Gazze'de İsrail'in aylardır devam ettirdiği soykırımın 7 Ekim sonrası başladığı ilk günlerde herkes çaresizlik içinde 'ben ne yapabilirim' sorusunu sormaya başladı. Ekranlardan şahitlik ettiğimiz korkunç görüntüler insan olanı harekete geçmeye zorluyordu. Kimi bireysel eylemler kimi boykot çabaları, farkındalık oluşturmaya yönelik projelerle Gazze'deki masumların sesine ses vermeye çabaladı. Hayatta İyilik Var Derneği Yönetim Kurulu Başkanı Ufuk Tan Keleş de bu soruya cevap arayanlardan biri. Onu köy okullarının ihtiyaçlarını karşılamak amacıyla yaptığı yardım çalışmaları ile tanımıştım. Küçük ölçekli ama çokça yüreğe dokunan bir derneği vardı. 6 Şubat depreminin ardından da hızla bölgeye gidip özellikle ilk anda akla gelmeyen köylere yardım götürdü aylar boyunca. Dernek artık rotasını insanî yardıma çevirmişti. İsrail'in Gazze'ye saldırıları başladığında da hiç düşünmeden 'Ben Gazze'ye gideceğim." dedi. İstanbul'daki protesto eylemlerine katılmış ancak daha somut bir fayda sağlaması gerektiğini düşünerek yerinde duramıyordu. Devamını ondan dinleyelim:

"İsrail'in saldırıları başladığında İstanbul'da çok kitlesel eylemler olur, radikal çıkışlar yaşanır, İsrail menşeili markalar boykotların şiddetinden Türkiye'de duramaz diye bir beklentiye girmiştim. 15 Temmuz'daki gibi bir direniş bekliyordum ama hiç öyle olmadı. Biri Fatih'te toplanıyor biri Ayasofya'da. Böyle büyük bir katliam, soykırım karşısında bile bir araya gelmeyi başaramıyorduk. Kaldı ki bu bir kesimin olayı değil ki. Bir insanlık meselesi sözkonusu. Somut olarak bir şeyler yapmam lâzım, bireysel olarak gidip kardeşlerimizin yanında olayım dedim.
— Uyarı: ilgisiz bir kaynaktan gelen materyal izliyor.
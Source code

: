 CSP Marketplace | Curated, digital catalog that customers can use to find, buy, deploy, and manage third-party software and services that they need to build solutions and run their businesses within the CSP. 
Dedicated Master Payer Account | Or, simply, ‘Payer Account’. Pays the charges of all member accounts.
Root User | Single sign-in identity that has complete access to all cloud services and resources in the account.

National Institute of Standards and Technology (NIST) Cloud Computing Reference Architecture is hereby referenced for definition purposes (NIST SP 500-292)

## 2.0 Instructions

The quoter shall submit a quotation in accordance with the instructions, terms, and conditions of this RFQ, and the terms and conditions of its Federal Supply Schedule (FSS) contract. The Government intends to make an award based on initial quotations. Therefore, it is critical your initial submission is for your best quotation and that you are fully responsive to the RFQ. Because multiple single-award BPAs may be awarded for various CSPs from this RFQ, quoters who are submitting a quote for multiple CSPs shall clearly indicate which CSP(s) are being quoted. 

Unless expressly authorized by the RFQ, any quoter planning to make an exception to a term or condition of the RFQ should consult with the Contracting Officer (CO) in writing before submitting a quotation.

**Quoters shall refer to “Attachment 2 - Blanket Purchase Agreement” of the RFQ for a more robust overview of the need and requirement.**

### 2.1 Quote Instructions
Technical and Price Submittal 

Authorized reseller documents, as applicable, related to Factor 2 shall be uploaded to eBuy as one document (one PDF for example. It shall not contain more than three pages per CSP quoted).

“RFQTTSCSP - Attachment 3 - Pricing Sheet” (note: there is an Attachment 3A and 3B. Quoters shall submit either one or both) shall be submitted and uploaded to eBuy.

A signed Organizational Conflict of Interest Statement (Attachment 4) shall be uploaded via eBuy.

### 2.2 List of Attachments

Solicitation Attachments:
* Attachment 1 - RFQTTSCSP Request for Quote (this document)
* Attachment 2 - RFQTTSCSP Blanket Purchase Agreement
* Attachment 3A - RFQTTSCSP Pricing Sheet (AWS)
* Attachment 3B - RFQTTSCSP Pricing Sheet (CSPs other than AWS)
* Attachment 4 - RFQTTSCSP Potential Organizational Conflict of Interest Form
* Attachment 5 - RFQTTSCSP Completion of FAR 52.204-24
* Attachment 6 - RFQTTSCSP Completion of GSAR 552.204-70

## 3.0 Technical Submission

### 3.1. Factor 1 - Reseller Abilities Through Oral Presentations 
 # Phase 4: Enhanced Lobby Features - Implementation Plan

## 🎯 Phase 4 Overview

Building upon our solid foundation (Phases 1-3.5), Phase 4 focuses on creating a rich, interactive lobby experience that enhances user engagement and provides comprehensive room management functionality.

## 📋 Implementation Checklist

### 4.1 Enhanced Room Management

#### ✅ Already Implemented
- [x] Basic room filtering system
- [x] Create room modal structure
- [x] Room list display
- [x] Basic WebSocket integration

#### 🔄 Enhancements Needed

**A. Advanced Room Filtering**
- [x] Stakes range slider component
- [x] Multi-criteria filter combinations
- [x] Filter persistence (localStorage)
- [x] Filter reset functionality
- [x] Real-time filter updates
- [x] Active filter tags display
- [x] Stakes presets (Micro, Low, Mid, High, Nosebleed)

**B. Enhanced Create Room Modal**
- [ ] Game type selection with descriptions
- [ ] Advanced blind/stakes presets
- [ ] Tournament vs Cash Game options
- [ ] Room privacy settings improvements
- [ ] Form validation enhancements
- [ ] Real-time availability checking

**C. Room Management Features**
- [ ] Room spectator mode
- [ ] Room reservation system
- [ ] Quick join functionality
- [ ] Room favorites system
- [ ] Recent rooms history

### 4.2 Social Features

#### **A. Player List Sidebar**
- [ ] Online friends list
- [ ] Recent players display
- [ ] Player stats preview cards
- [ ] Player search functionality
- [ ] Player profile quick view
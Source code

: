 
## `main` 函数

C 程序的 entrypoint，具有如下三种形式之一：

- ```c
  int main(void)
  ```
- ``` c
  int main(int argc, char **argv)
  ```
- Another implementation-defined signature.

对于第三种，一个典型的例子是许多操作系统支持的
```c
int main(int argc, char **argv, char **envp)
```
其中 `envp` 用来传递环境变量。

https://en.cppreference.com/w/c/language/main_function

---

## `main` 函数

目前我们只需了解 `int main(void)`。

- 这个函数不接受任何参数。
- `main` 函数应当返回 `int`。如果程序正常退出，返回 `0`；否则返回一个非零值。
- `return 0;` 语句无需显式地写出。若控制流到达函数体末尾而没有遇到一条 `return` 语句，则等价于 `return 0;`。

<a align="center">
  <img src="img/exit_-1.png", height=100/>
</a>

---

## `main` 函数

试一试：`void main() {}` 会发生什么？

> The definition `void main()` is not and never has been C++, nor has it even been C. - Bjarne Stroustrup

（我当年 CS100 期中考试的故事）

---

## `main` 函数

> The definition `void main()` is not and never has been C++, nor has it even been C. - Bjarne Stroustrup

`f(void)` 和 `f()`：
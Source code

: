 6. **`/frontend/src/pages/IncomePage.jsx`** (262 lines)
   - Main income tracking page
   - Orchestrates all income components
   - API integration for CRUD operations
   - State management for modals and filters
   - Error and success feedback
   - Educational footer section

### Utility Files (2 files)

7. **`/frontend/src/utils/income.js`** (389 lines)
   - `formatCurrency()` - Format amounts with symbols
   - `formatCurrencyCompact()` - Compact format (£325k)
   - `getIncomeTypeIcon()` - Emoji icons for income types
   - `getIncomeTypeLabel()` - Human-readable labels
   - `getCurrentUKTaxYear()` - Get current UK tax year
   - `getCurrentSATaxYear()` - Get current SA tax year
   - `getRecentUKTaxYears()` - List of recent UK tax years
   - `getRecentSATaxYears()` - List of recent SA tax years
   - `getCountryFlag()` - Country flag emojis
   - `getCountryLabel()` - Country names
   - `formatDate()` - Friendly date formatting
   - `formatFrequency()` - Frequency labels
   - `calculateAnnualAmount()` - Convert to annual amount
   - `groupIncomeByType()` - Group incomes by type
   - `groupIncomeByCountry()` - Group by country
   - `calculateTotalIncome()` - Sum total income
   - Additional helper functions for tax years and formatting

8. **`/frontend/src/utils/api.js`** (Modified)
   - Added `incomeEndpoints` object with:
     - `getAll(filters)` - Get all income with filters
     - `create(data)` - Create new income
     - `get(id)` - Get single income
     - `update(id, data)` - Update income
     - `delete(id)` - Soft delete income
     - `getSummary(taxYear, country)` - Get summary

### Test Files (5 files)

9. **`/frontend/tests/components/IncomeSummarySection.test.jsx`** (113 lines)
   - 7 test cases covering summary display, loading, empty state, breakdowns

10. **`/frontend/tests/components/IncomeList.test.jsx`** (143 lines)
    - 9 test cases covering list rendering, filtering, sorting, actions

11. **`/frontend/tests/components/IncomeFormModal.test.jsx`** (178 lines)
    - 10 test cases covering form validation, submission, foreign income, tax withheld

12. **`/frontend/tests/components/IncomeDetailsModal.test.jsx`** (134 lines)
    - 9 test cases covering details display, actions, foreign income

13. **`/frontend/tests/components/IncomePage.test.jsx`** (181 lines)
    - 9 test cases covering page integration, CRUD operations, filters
ELİMDEN NE GELİRSE DİYE ÇIKTIM YOLA

Ne Arapça, ne İngilizce biliyorum, hayatımda ilk defa Mısır'a gidiyorum. İsrail işgali, Filistin'deki, Gazze'deki direniş hakkında da çok derinlemesine bilgi sahibi değilim. Sadece orada bir zulüm var, ondan eminim. Karşımızdaki düşmanı az buçuk tanıyorum. Orada bir şeyler yapabilirim diye düşündüm. Küçük bir derneğim ve çok büyük bir gücüm yok. Üstümde 40 bin lira ile gittim Refah'a. Annemin kredi kartını aldım, kendi kredi kartlarımla hangi ihtiyacı karşılayabilirsem onu karşılarım diye düşündüm."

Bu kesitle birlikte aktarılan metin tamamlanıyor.